Ribonucleic acid (RNA) is a polymeric molecule essential in various biological roles in coding, decoding, regulation and expression of genes. RNA and deoxyribonucleic acid (DNA) are nucleic acids. Along with lipids, proteins, and carbohydrates, nucleic acids constitute one of the four major macromolecules essential for all known forms of life

In HIV, it carries the genetic information that allows the virus to copy itself inside a host – the human body. HIV RNA comprises about 9,800 nucleotides.

Researchers found that HIV chooses its viral RNA, the ‘source code’ that it injects into healthy human cells to infect them – based on functions attributable to just two nucleotides.

“It’s just this two-nucleotide difference that makes such a dramatic effect,” said Karin Musier-Forsyth, senior author of the study, Ohio Eminent Scholar and a professor of chemistry and biochemistry at The Ohio State University. “If we can prevent it from packaging its own genome, we can prevent it from spreading inside the body.”

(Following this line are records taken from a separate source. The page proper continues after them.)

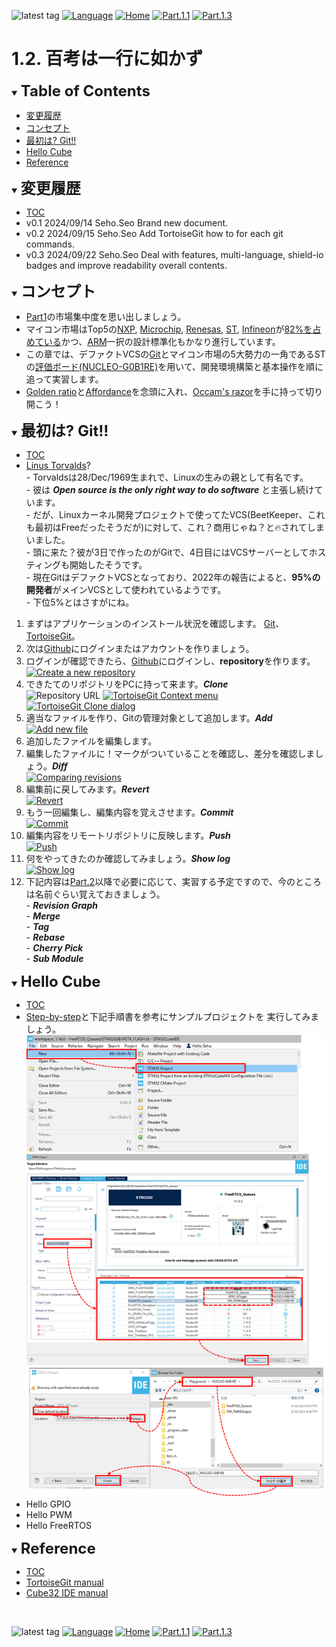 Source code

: ![latest tag](https://img.shields.io/github/v/tag/gtuja/CSC_MS.svg?color=brightgreen)
[![Language](https://img.shields.io/badge/%E8%A8%80%E8%AA%9E-English-brightgreen)](https://github.com/gtuja/CSC_MS/blob/main/Part1/2.Hello%20MCU_en.md)
[![Home](https://img.shields.io/badge/Home-Readme-brightgreen)](https://github.com/gtuja/CSC_MS/blob/main/README.md)
[![Part.1.1](https://img.shields.io/badge/Prev-Part.1.1-brightgreen)](https://github.com/gtuja/CSC_MS/blob/main/Part1/1.What%20is%20MS.md)
[![Part.1.3](https://img.shields.io/badge/Next-Part.1.3-brightgreen)](https://github.com/gtuja/CSC_MS/blob/main/Part1/3.ProcessAndOrganization.md)

# 1.2. 百考は一行に如かず

<div id="toc"></div>
<details open>
<summary><font size="5"><b>Table of Contents</b></font></summary>

- [変更履歴](#history)
- [コンセプト](#Concept)
- [最初は? Git!!](#At_first_Git)
- [Hello Cube](#Hello_Cube)
- [Reference](#Reference)

</details>

<div id="history"></div>
<details open>
<summary><font size="5"><b>変更履歴</b></font></summary> 

- [TOC](#toc)
- v0.1 2024/09/14 Seho.Seo Brand new document.
- v0.2 2024/09/15 Seho.Seo Add TortoiseGit how to for each git commands.
- v0.3 2024/09/22 Seho.Seo Deal with features, multi-language, shield-io badges and improve readability overall contents.

</details>

<div id="Concept"></div>
<details open>
<summary><font size="5"><b>コンセプト</b></font></summary>

- [Part1](https://github.com/gtuja/CSC_MS/blob/main/Part1/1.What%20is%20MS.md)の市場集中度を思い出しましょう。
- マイコン市場はTop5の[NXP](https://www.nxp.com/), [Microchip](https://www.microchip.com/), [Renesas](https://www.renesas.com/), [ST](https://www.st.com/content/st_com/en.html), [Infineon](https://www.infineon.com/)が[82%を占めている](https://www.semiconportal.com/archive/editorial/market/220616-mcuranking.html)かつ、[ARM](https://www.arm.com/)一択の設計標準化もかなり進行しています。
- この章では、デファクトVCSの[Git](https://git-scm.com/)とマイコン市場の5大勢力の一角であるSTの[評価ボード(NUCLEO-G0B1RE)](https://www.st.com/ja/evaluation-tools/nucleo-g0b1re.html)を用いて、開発環境構築と基本操作を順に追って実習します。
- [Golden ratio](https://en.m.wikipedia.org/wiki/Golden_ratio)と[Affordance](https://en.m.wikipedia.org/wiki/Affordance)を念頭に入れ、[Occam's razor](https://en.m.wikipedia.org/wiki/Occam%27s_razor)を手に持って切り開こう！

</details>

<div id="At_first_Git"></div>
<details open>
<summary><font size="5"><b>最初は? Git!!</b></font></summary>

- [TOC](#toc)
- [Linus Torvalds](https://en.wikipedia.org/wiki/Linus_Torvalds)?<br>
\- Torvaldsは28/Dec/1969生まれで、Linuxの生みの親として有名です。<br>
\- 彼は ***Open source is the only right way to do software*** と主張し続けています。<br>
\- だが、Linuxカーネル開発プロジェクトで使ってたVCS(BeetKeeper、これも最初はFreeだったそうだが)に対して、これ？商用じゃね？と🔥されてしまいました。<br>
\- 頭に来た？彼が3日で作ったのがGitで、4日目にはVCSサーバーとしてホスティングも開始したそうです。<br>
\- 現在GitはデファクトVCSとなっており、2022年の報告によると、**95%の開発者**がメインVCSとして使われているようです。<br>
\- 下位5%とはさすがにね。<br>

1. まずはアプリケーションのインストール状況を確認します。 [Git](https://git-scm.com/)、[TortoiseGit](https://tortoisegit.org/)。
2. 次は[Github](https://github.com/)にログインまたはアカウントを作りましょう。
3. ログインが確認できたら、[Github](https://github.com/)にログインし、**repository**を作ります。
[![Create a new repository](https://docs.github.com/assets/cb-29762/mw-1440/images/help/repository/repo-create-global-nav-update.webp)](https://docs.github.com/en/repositories/creating-and-managing-repositories/creating-a-new-repository)
4. できたてのリポジトリをPCに持って来ます。***Clone***<br>
![Repository URL](https://docs.github.com/assets/cb-60499/mw-1440/images/help/repository/https-url-clone-cli.webp)
[![TortoiseGit Context menu](https://tortoisegit.org/docs/tortoisegit/images/ContextMenuDirControl.png)](https://tortoisegit.org/docs/tortoisegit/tgit-dug.html)
[![TortoiseGit Clone dialog](https://tortoisegit.org/docs/tortoisegit/images/GitClone.png)](https://tortoisegit.org/docs/tortoisegit/tgit-dug.html)
5. 適当なファイルを作り、Gitの管理対象として追加します。***Add***<br>
[![Add new file](https://tortoisegit.org/docs/tortoisegit/images/ContextMenuFileNoControl.png)](https://tortoisegit.org/docs/tortoisegit/tgit-dug.html)
6. 追加したファイルを編集します。
7. 編集したファイルに！マークがついていることを確認し、差分を確認しましょう。***Diff***<br>
[![Comparing revisions](https://tortoisegit.org/docs/tortoisegit/images/CompareRevisions.png)](https://tortoisegit.org/docs/tortoisegit/tgit-dug.html)
8. 編集前に戻してみます。***Revert***<br>
[![Revert](https://tortoisegit.org/docs/tortoisegit/images/Revert.png)](https://tortoisegit.org/docs/tortoisegit/tgit-dug.html)
9. もう一回編集し、編集内容を覚えさせます。***Commit***<br>
[![Commit](https://tortoisegit.org/docs/tortoisegit/images/Commit.png)](https://tortoisegit.org/docs/tortoisegit/tgit-dug.html)
10. 編集内容をリモートリポジトリに反映します。***Push***<br>
[![Push](https://tortoisegit.org/docs/tortoisegit/images/GitPush.png)](https://tortoisegit.org/docs/tortoisegit/tgit-dug.html)
11. 何をやってきたのか確認してみましょう。***Show log***<br>
[![Show log](https://tortoisegit.org/docs/tortoisegit/images/LogMessages.png)](https://tortoisegit.org/docs/tortoisegit/tgit-dug.html)
12. 下記内容は[Part.2](https://github.com/gtuja/CSC_MS/blob/main/Part2/1.WorFlowOnGithub.md)以降で必要に応じて、実習する予定ですので、今のところは名前ぐらい覚えておきましょう。<br>
\- ***Revision Graph***<br>
\- ***Merge***<br>
\- ***Tag***<br>
\- ***Rebase***<br>
\- ***Cherry Pick***<br>
\- ***Sub Module***<br>

</details>

<div id="Hello_Cube"></div>
<details open>
<summary><font size="5"><b>Hello Cube</b></font></summary>

- [TOC](#toc)
- [Step-by-step](https://wiki.st.com/stm32mcu/wiki/STM32StepByStep:Step1_Tools_installation)と下記手順書を参考にサンプルプロジェクトを
実行してみましょう。<br>
![Hello Cube](https://github.com/gtuja/CSC_MS/blob/main/Resources/Part1/Part1_HelloCube.png)
- Hello GPIO
- Hello PWM
- Hello FreeRTOS

</details>

<div id="Reference"></div>
<details open>
<summary><font size="5"><b>Reference</b></font></summary>

- [TOC](#toc)
- [TortoiseGit manual](https://tortoisegit.org/docs/tortoisegit/tgit-dug.html)
- [Cube32 IDE manual](https://www.st.com/resource/en/user_manual/dm00629856-.pdf)

</details>
<br>

![latest tag](https://img.shields.io/github/v/tag/gtuja/CSC_MS.svg?color=brightgreen)
[![Language](https://img.shields.io/badge/%E8%A8%80%E8%AA%9E-English-brightgreen)](https://github.com/gtuja/CSC_MS/blob/main/Part1/2.Hello%20MCU_en.md)
[![Home](https://img.shields.io/badge/Home-Readme-brightgreen)](https://github.com/gtuja/CSC_MS/blob/main/README.md)
[![Part.1.1](https://img.shields.io/badge/Prev-Part.1.1-brightgreen)](https://github.com/gtuja/CSC_MS/blob/main/Part1/1.What%20is%20MS.md)
[![Part.1.3](https://img.shields.io/badge/Next-Part.1.3-brightgreen)](https://github.com/gtuja/CSC_MS/blob/main/Part1/3.ProcessAndOrganization.md)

If treatments could be developed based on this discovery, they would be different to most of the current treatment approaches which primarily target viral proteins. The researchers stressed that developing treatments based on this approach would be many years away, but the discovery may be another important breakthrough on the road to eradicating the virus.

Musier-Forsyth has published over 100 peer reviewed articles and is one of the world’s leading researchers in the area of viral replication and the transfer of genetic code.